Filter the entries, keeping every line with the string "gcloud".

-=-=-

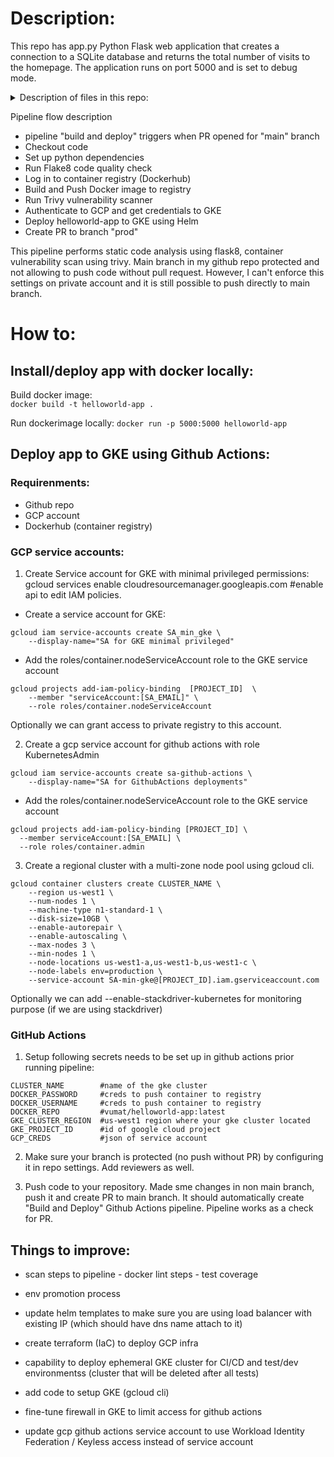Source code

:# Description:

This repo has app.py Python Flask web application that creates a connection to a SQLite database and returns the total number of visits to the homepage. The application runs on port 5000 and is set to debug mode.

<details>
  <summary>Description of files in this repo:</summary>

 - app.py - a simple Python "hello world" app with db;
 - requirements.txt - list of requirements for python app and tests;
 - Dockerfile to containerize the helloworld-app;
 - helm folder - helm template to deploy app to Kubernetes using helm;
 - .github/workflows/build-and-deploy.yml GitHub Actions pipeline

  </details>


Pipeline flow description

- pipeline "build and deploy" triggers when PR opened for "main" branch
- Checkout code
- Set up python dependencies
- Run Flake8 code quality check
- Log in to container registry (Dockerhub)
- Build and Push Docker image to registry 
- Run Trivy vulnerability scanner
- Authenticate to GCP and get credentials to GKE
- Deploy helloworld-app to GKE using Helm
- Create PR to branch "prod"


This pipeline performs static code analysis using flask8, container vulnerability scan using trivy. 
Main branch in my github repo protected and not allowing to push code without pull request. However, I can't enforce this settings on private account and it is still possible to push directly to main branch.



# How to:

## Install/deploy app with docker locally:

Build docker image:  
``docker build -t helloworld-app .``

Run dockerimage locally:
``docker run -p 5000:5000 helloworld-app``

## Deploy app to GKE using Github Actions: 

### Requirenments:
 - Github repo
 - GCP account
 - Dockerhub (container registry)


### GCP service accounts:

1. Create Service account for GKE with minimal privileged permissions:
gcloud services enable cloudresourcemanager.googleapis.com #enable api to edit  IAM policies. 
- Create a service account for GKE:
```
gcloud iam service-accounts create SA_min_gke \
    --display-name="SA for GKE minimal privileged"
```
- Add the roles/container.nodeServiceAccount role to the GKE service account
```
gcloud projects add-iam-policy-binding 	[PROJECT_ID]  \
    --member "serviceAccount:[SA_EMAIL]" \
    --role roles/container.nodeServiceAccount
```
Optionally we can grant access to private registry to this account.

2. Create a gcp service account for github actions with role KubernetesAdmin 
```
gcloud iam service-accounts create sa-github-actions \
    --display-name="SA for GithubActions deployments" 
```
- Add the roles/container.nodeServiceAccount role to the GKE service account

```
gcloud projects add-iam-policy-binding [PROJECT_ID] \
  --member serviceAccount:[SA_EMAIL] \
  --role roles/container.admin
```
3. Create a regional cluster with a multi-zone node pool using gcloud cli.

```
gcloud container clusters create CLUSTER_NAME \
    --region us-west1 \
    --num-nodes 1 \
    --machine-type n1-standard-1 \
    --disk-size=10GB \
    --enable-autorepair \
    --enable-autoscaling \
    --max-nodes 3 \
    --min-nodes 1 \
    --node-locations us-west1-a,us-west1-b,us-west1-c \
    --node-labels env=production \
    --service-account SA-min-gke@[PROJECT_ID].iam.gserviceaccount.com
```

Optionally we can add --enable-stackdriver-kubernetes for monitoring purpose (if we are using stackdriver)

### GitHub Actions

1. Setup following secrets needs to be set up in github actions prior running pipeline: 
```
CLUSTER_NAME        #name of the gke cluster
DOCKER_PASSWORD     #creds to push container to registry
DOCKER_USERNAME     #creds to push container to registry
DOCKER_REPO         #vumat/helloworld-app:latest
GKE_CLUSTER_REGION  #us-west1 region where your gke cluster located
GKE_PROJECT_ID      #id of google cloud project
GCP_CREDS           #json of service account
```

2. Make sure your branch is protected (no push without PR) by configuring it in repo settings. Add reviewers as well.

3. Push code to your repository. Made sme changes in non main branch, push it and create PR to main branch. It should automatically create "Build and Deploy" Github Actions pipeline. Pipeline works as a check for PR.  




## Things to improve:

- scan steps to pipeline 
        - docker lint steps
        - test coverage

- env promotion process 
- update helm templates to make sure you are using load balancer with existing IP (which should have dns name attach to it)

- create terraform (IaC) to deploy GCP infra
- capability to deploy ephemeral GKE cluster for CI/CD and test/dev environmentss  (cluster that will be deleted after all tests)
- add code to setup GKE (gcloud cli) 
- fine-tune firewall in GKE to limit access for github actions 
- update gcp github actions service account to use Workload Identity Federation / Keyless access instead of service account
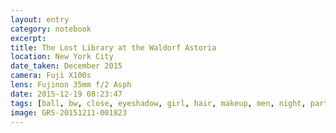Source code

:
 ```yaml
--- 
layout: entry
category: notebook
excerpt:
title: The Lost Library at the Waldorf Astoria
location: New York City
date_taken: December 2015
camera: Fuji X100s
lens: Fujinon 35mm f/2 Asph
date: 2015-12-19 08:23:47
tags: [ball, bw, close, eyeshadow, girl, hair, makeup, men, night, party, throwing, women]
image: GRS-20151211-001823
---
```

-=-=-

SOLUTION =
gcloud services enable cloudresourcemanager.googleapis.com #enable api to edit  IAM policies. 
gcloud iam service-accounts create SA_min_gke \
gcloud projects add-iam-policy-binding 	[PROJECT_ID]  \
gcloud iam service-accounts create sa-github-actions \
gcloud projects add-iam-policy-binding [PROJECT_ID] \
3. Create a regional cluster with a multi-zone node pool using gcloud cli.
gcloud container clusters create CLUSTER_NAME \
- add code to setup GKE (gcloud cli) 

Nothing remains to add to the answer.